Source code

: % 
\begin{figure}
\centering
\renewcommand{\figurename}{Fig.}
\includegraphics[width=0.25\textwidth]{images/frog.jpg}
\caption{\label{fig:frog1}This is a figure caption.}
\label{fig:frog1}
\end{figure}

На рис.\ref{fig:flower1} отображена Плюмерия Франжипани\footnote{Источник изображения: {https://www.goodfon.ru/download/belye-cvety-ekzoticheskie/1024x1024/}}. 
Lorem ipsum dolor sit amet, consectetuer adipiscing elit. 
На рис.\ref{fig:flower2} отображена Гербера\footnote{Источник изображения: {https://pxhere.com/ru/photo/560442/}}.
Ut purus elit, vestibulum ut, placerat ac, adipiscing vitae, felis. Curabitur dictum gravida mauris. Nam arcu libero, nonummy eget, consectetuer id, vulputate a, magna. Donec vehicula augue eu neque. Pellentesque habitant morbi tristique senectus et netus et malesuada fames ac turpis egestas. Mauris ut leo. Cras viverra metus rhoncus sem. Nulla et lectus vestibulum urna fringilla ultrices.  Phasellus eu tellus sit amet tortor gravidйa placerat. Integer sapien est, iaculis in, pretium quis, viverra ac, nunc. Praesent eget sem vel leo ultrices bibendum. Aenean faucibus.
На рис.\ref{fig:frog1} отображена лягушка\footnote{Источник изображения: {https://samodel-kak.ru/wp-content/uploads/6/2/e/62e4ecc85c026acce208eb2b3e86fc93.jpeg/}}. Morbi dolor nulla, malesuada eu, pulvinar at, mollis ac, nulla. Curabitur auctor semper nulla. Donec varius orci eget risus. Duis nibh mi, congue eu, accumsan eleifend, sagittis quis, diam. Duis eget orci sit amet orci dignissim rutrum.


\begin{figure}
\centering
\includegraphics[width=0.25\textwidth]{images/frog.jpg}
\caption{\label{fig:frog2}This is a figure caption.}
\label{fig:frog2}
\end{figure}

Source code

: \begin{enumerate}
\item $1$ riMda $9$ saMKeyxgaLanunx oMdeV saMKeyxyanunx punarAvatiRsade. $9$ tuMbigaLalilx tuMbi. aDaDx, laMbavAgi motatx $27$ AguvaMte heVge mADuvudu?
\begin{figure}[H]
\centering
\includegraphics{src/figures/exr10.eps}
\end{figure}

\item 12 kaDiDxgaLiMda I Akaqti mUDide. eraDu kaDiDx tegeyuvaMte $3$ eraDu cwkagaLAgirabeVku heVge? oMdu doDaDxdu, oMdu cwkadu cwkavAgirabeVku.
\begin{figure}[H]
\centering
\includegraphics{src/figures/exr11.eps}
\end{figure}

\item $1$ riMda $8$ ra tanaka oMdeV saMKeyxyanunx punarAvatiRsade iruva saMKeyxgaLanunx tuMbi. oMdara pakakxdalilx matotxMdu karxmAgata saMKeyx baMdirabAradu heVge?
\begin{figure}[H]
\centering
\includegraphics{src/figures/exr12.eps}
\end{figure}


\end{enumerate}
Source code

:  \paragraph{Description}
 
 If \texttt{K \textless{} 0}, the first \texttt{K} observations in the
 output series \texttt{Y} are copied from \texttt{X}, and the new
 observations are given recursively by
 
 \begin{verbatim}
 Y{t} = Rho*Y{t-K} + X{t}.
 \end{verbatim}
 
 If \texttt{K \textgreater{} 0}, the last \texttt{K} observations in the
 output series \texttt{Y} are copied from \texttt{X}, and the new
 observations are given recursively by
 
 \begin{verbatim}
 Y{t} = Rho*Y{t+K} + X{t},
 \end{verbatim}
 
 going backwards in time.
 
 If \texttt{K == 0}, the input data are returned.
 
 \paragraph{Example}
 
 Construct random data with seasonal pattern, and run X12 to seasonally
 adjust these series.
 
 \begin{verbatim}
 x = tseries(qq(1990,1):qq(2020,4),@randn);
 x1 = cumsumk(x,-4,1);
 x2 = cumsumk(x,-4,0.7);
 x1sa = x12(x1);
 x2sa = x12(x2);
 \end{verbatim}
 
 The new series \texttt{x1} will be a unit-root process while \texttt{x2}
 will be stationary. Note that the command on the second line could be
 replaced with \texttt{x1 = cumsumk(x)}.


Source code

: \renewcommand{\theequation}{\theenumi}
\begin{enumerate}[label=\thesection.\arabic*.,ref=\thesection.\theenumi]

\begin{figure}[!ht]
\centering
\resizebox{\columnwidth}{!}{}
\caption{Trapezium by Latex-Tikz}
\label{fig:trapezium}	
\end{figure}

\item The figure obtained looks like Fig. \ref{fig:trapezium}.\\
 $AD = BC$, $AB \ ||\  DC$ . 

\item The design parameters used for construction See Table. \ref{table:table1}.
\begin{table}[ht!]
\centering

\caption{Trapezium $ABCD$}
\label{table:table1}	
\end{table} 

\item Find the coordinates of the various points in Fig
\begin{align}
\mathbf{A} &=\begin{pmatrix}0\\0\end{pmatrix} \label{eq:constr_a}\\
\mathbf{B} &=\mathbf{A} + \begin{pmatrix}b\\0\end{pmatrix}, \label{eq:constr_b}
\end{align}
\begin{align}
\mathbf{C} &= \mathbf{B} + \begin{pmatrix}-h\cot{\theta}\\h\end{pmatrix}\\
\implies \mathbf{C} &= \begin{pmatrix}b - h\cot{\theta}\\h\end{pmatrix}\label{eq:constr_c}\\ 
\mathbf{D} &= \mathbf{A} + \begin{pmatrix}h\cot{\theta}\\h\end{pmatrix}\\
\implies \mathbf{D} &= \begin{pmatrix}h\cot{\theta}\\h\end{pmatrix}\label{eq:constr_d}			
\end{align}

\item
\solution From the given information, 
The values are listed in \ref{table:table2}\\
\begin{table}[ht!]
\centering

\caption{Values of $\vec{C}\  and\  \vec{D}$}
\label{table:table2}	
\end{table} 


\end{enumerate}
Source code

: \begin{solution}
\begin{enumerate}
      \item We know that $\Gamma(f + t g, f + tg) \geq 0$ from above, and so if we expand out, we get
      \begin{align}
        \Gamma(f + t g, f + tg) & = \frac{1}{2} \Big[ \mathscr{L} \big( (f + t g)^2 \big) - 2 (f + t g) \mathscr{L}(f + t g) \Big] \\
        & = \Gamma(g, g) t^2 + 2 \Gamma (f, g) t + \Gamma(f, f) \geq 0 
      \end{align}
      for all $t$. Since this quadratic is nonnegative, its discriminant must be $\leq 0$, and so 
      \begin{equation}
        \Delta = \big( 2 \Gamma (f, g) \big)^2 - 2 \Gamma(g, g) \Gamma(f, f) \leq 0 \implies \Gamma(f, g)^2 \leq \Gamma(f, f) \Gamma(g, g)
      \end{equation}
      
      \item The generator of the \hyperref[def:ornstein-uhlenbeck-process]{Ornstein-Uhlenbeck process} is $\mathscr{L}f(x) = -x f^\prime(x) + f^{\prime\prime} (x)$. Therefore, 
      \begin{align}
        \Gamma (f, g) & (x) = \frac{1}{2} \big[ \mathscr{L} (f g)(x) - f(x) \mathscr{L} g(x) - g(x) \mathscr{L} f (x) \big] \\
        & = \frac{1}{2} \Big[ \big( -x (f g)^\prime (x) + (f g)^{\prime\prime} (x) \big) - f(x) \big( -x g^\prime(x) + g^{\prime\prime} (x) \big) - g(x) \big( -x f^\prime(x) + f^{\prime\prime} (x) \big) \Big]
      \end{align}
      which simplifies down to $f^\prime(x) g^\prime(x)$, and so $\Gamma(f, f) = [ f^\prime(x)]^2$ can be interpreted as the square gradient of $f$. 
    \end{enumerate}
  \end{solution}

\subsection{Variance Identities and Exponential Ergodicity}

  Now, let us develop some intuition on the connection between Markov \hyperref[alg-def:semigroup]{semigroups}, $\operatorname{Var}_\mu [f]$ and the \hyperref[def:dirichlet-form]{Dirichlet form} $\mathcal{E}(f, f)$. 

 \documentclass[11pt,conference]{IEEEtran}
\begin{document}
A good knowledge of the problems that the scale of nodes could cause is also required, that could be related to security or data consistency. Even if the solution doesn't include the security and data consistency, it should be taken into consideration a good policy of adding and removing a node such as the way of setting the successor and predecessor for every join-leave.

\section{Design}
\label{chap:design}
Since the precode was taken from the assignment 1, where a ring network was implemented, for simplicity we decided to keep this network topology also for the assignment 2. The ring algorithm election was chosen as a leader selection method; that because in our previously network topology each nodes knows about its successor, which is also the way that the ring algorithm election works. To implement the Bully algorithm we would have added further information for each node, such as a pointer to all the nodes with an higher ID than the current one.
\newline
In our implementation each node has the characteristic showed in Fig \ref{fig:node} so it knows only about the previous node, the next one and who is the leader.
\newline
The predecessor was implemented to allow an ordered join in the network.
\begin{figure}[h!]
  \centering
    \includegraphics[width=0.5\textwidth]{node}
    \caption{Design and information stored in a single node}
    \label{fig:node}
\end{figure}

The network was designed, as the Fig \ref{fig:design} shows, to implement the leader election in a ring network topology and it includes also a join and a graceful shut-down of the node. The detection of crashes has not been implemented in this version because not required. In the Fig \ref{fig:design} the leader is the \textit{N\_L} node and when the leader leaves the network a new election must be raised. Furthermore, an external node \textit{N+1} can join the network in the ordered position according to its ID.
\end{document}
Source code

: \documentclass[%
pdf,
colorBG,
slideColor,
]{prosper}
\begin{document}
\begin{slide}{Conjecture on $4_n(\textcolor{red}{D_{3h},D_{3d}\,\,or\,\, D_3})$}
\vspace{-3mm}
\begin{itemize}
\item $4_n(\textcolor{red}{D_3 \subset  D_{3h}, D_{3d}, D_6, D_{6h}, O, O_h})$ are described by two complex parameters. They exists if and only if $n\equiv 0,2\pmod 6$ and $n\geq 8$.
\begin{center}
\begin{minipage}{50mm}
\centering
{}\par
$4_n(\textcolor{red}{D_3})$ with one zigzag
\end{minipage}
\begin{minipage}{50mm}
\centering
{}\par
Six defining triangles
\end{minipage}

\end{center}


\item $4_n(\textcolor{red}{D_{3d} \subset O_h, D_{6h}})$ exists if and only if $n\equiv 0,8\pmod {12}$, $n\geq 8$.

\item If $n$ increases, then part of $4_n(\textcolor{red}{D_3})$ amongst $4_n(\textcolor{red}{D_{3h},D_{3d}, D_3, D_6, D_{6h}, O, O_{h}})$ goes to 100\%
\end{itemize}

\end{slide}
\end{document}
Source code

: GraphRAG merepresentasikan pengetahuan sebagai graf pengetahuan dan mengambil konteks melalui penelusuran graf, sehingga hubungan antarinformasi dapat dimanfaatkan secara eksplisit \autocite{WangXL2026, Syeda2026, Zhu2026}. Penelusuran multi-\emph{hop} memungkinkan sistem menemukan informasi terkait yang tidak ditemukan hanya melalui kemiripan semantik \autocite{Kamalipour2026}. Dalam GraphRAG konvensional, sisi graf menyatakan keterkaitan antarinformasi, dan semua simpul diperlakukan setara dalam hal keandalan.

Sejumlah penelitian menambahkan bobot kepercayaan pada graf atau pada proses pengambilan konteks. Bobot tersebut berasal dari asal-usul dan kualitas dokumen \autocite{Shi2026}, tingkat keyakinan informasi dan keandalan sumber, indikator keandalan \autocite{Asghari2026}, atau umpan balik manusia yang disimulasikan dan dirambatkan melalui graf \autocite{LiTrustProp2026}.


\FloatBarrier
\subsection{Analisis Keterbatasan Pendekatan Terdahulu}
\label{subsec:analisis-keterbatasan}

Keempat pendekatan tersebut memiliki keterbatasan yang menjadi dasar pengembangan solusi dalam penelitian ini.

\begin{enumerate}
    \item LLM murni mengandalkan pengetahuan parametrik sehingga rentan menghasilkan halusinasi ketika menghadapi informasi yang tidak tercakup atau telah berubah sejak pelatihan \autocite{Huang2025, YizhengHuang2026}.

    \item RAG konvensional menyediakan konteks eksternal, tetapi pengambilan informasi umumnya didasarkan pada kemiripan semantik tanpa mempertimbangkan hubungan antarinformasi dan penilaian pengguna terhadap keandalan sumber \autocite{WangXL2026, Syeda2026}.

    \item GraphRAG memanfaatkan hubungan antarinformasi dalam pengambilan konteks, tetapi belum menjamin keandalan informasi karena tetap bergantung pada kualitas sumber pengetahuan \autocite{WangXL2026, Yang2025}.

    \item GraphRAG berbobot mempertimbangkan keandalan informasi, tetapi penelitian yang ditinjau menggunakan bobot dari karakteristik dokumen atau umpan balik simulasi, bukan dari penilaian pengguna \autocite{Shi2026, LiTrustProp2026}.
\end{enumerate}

• [PROBLEM STATEMENT] In the listing above, locate the line with "t + \Gamma(f, f) \geq 0" and the line with "f (x) \big] \\", then extract exactly those lines and every line between them, and nothing more.

• [OUTPUT OF THE EXERCISE]
        & = \Gamma(g, g) t^2 + 2 \Gamma (f, g) t + \Gamma(f, f) \geq 0 
      \end{align}
      for all $t$. Since this quadratic is nonnegative, its discriminant must be $\leq 0$, and so 
      \begin{equation}
        \Delta = \big( 2 \Gamma (f, g) \big)^2 - 2 \Gamma(g, g) \Gamma(f, f) \leq 0 \implies \Gamma(f, g)^2 \leq \Gamma(f, f) \Gamma(g, g)
      \end{equation}
      
      \item The generator of the \hyperref[def:ornstein-uhlenbeck-process]{Ornstein-Uhlenbeck process} is $\mathscr{L}f(x) = -x f^\prime(x) + f^{\prime\prime} (x)$. Therefore, 
      \begin{align}
        \Gamma (f, g) & (x) = \frac{1}{2} \big[ \mathscr{L} (f g)(x) - f(x) \mathscr{L} g(x) - g(x) \mathscr{L} f (x) \big] \\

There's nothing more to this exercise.